**WORK TO COMPLETE:** The expected output is exactly the lines below, starting at the line with "The command line" and ending at the line with "What I want", both included; no other line belongs in it.

**DATA SECTION:**
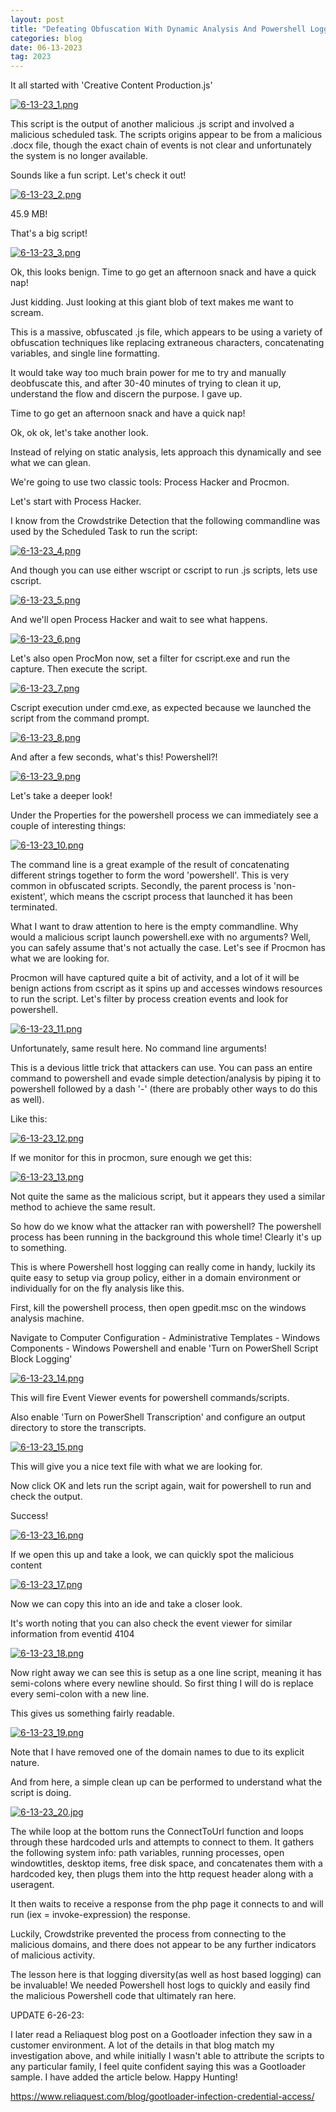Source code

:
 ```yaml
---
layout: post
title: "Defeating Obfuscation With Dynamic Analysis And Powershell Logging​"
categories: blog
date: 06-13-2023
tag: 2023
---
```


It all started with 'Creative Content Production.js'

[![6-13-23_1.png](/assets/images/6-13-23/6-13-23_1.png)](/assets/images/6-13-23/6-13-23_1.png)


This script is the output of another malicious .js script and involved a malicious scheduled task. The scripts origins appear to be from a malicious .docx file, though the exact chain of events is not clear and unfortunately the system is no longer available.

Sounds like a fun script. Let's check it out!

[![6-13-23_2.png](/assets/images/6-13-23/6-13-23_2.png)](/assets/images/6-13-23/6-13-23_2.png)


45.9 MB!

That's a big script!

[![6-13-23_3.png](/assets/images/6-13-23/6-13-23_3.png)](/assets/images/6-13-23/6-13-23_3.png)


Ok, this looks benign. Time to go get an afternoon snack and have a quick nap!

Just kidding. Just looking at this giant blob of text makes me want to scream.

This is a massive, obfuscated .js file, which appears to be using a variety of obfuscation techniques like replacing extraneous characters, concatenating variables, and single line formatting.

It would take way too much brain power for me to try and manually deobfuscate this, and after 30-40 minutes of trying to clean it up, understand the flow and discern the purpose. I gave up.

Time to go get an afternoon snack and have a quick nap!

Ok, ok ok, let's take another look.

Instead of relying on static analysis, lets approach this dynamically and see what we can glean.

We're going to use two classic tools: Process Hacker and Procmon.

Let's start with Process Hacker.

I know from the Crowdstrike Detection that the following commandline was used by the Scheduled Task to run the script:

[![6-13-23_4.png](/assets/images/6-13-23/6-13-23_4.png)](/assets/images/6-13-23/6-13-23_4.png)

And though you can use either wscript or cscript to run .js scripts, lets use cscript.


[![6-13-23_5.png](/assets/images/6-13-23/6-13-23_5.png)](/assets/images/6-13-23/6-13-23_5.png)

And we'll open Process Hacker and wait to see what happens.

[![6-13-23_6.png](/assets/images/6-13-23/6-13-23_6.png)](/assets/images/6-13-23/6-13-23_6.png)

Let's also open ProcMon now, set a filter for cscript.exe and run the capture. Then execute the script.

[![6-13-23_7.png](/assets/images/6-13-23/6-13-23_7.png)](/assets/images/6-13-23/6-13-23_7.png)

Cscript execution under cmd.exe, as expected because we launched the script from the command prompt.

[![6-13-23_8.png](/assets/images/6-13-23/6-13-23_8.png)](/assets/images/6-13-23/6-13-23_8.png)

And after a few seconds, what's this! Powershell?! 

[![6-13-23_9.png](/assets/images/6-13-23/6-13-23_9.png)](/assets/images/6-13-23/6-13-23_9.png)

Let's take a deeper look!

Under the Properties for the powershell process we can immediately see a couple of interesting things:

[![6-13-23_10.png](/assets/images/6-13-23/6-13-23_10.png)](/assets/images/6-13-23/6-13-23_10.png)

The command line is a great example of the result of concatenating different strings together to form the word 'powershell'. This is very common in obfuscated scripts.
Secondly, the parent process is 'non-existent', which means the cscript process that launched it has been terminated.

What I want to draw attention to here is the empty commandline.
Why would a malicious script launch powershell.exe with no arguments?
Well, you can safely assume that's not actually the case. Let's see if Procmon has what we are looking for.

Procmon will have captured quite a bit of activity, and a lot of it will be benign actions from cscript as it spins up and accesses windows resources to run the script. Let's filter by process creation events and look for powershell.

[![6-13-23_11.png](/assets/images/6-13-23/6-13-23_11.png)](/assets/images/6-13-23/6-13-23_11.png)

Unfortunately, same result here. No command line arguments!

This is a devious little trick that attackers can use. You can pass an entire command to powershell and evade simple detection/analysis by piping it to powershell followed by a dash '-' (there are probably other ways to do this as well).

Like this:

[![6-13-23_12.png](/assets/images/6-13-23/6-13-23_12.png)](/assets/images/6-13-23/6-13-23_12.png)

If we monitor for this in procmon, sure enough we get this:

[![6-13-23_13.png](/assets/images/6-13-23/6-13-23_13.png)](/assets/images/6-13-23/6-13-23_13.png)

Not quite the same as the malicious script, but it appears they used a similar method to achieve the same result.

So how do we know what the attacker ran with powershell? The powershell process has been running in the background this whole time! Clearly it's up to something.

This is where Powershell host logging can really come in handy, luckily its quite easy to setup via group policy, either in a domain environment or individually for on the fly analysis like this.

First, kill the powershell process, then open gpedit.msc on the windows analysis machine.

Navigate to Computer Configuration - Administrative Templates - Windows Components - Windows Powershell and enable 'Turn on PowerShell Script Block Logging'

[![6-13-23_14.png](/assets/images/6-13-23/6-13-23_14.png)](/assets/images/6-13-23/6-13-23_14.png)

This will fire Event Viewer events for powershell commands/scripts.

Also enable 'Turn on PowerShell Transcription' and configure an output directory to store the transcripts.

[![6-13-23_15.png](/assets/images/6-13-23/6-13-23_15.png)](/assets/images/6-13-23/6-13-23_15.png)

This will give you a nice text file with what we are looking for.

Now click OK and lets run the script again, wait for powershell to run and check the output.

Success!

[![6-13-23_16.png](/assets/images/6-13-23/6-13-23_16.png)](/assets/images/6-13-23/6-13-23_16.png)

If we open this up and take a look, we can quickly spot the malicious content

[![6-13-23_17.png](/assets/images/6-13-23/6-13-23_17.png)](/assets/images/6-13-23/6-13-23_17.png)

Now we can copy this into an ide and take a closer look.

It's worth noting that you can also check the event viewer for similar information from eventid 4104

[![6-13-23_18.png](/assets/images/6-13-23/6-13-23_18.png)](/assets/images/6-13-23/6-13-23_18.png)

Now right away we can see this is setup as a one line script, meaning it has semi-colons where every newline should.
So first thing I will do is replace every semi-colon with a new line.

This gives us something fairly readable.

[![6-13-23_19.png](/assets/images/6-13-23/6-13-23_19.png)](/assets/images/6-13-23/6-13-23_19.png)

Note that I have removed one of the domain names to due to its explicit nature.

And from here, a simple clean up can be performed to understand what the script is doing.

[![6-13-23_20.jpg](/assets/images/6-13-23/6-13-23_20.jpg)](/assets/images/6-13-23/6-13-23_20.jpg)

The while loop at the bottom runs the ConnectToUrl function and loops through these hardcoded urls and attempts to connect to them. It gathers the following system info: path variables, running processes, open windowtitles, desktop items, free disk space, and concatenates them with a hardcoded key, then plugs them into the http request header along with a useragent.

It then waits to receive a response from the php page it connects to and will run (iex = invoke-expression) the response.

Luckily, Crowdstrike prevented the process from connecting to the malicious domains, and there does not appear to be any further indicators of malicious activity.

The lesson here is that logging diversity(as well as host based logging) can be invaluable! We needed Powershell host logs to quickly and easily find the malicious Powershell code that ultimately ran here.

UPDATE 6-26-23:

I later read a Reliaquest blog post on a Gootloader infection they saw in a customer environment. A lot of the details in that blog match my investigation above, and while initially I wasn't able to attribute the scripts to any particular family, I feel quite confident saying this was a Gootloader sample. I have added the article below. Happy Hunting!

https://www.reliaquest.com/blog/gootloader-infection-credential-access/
==
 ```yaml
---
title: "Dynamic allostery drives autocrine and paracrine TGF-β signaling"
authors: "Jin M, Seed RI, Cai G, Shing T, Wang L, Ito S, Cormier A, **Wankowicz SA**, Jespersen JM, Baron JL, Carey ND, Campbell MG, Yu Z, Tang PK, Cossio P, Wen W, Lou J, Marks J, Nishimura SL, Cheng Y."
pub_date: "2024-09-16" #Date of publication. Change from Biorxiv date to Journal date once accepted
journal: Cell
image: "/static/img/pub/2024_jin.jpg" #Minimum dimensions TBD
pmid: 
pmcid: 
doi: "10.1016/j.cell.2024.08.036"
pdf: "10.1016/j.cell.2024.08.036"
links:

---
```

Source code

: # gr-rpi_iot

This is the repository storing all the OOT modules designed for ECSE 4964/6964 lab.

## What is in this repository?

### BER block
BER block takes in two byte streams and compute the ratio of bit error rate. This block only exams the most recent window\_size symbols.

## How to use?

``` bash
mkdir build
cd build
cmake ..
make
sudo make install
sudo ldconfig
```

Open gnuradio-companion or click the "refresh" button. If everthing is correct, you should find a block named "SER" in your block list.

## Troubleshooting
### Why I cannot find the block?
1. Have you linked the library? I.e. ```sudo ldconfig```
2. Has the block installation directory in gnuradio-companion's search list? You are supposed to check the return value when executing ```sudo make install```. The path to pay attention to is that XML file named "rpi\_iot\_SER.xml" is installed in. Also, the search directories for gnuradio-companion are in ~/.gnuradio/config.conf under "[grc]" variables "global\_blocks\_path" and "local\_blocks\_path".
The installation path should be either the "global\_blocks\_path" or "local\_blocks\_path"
* * *
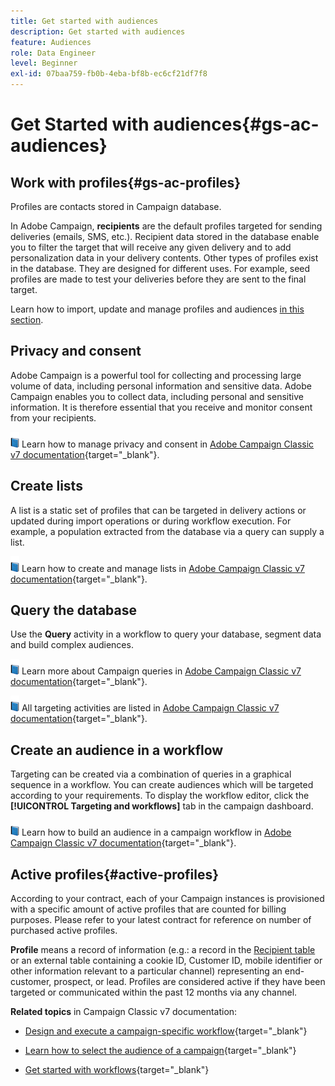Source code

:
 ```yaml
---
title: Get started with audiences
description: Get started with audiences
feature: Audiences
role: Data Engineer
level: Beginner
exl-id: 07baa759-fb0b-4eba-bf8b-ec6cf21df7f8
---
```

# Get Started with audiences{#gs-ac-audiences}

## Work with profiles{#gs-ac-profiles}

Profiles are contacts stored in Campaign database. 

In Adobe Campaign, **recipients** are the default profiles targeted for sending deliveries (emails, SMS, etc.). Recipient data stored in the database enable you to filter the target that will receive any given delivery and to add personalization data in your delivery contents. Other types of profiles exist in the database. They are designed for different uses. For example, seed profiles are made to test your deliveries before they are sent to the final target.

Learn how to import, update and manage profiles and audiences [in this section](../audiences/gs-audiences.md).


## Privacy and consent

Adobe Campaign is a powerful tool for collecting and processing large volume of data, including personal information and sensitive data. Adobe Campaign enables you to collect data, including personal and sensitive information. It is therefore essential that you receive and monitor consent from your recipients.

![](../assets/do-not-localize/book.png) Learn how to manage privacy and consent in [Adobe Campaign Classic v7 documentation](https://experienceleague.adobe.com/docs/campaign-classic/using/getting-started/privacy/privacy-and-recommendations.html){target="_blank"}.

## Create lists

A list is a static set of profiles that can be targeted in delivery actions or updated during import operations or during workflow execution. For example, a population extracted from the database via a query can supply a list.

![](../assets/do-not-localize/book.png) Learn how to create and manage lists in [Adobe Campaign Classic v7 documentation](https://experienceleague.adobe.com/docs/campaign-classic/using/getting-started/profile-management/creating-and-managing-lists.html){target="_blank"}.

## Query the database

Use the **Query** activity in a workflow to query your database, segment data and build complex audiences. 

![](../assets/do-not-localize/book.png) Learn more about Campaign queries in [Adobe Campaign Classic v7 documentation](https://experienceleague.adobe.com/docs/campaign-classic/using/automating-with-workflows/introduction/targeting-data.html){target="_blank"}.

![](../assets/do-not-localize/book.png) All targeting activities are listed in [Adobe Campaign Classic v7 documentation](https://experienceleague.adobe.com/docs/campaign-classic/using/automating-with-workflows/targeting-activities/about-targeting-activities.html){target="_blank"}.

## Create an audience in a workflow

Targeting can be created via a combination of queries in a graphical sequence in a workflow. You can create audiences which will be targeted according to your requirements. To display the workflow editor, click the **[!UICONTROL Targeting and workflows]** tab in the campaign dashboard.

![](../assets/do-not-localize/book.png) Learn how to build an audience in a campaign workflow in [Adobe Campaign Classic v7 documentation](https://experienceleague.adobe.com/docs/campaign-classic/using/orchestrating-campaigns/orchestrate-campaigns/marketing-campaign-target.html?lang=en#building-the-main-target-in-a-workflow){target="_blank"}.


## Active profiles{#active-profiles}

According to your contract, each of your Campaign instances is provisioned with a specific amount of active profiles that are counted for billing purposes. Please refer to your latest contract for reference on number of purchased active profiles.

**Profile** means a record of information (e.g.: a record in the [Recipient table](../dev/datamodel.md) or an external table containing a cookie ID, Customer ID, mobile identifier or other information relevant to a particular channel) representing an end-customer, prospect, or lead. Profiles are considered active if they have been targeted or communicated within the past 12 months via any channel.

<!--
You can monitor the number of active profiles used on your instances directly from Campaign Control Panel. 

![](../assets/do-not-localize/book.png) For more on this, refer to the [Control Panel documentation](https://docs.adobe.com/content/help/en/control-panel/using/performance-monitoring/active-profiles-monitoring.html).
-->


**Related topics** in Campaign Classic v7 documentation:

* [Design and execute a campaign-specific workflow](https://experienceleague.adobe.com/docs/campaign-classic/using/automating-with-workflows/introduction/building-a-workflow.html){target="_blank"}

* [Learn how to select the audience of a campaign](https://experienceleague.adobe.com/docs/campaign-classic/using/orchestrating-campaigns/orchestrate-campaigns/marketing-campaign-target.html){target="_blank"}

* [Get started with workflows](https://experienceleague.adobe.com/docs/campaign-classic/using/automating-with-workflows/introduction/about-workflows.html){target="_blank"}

**RESPONSE:**
The command line is a great example of the result of concatenating different strings together to form the word 'powershell'. This is very common in obfuscated scripts.
Secondly, the parent process is 'non-existent', which means the cscript process that launched it has been terminated.

What I want to draw attention to here is the empty commandline.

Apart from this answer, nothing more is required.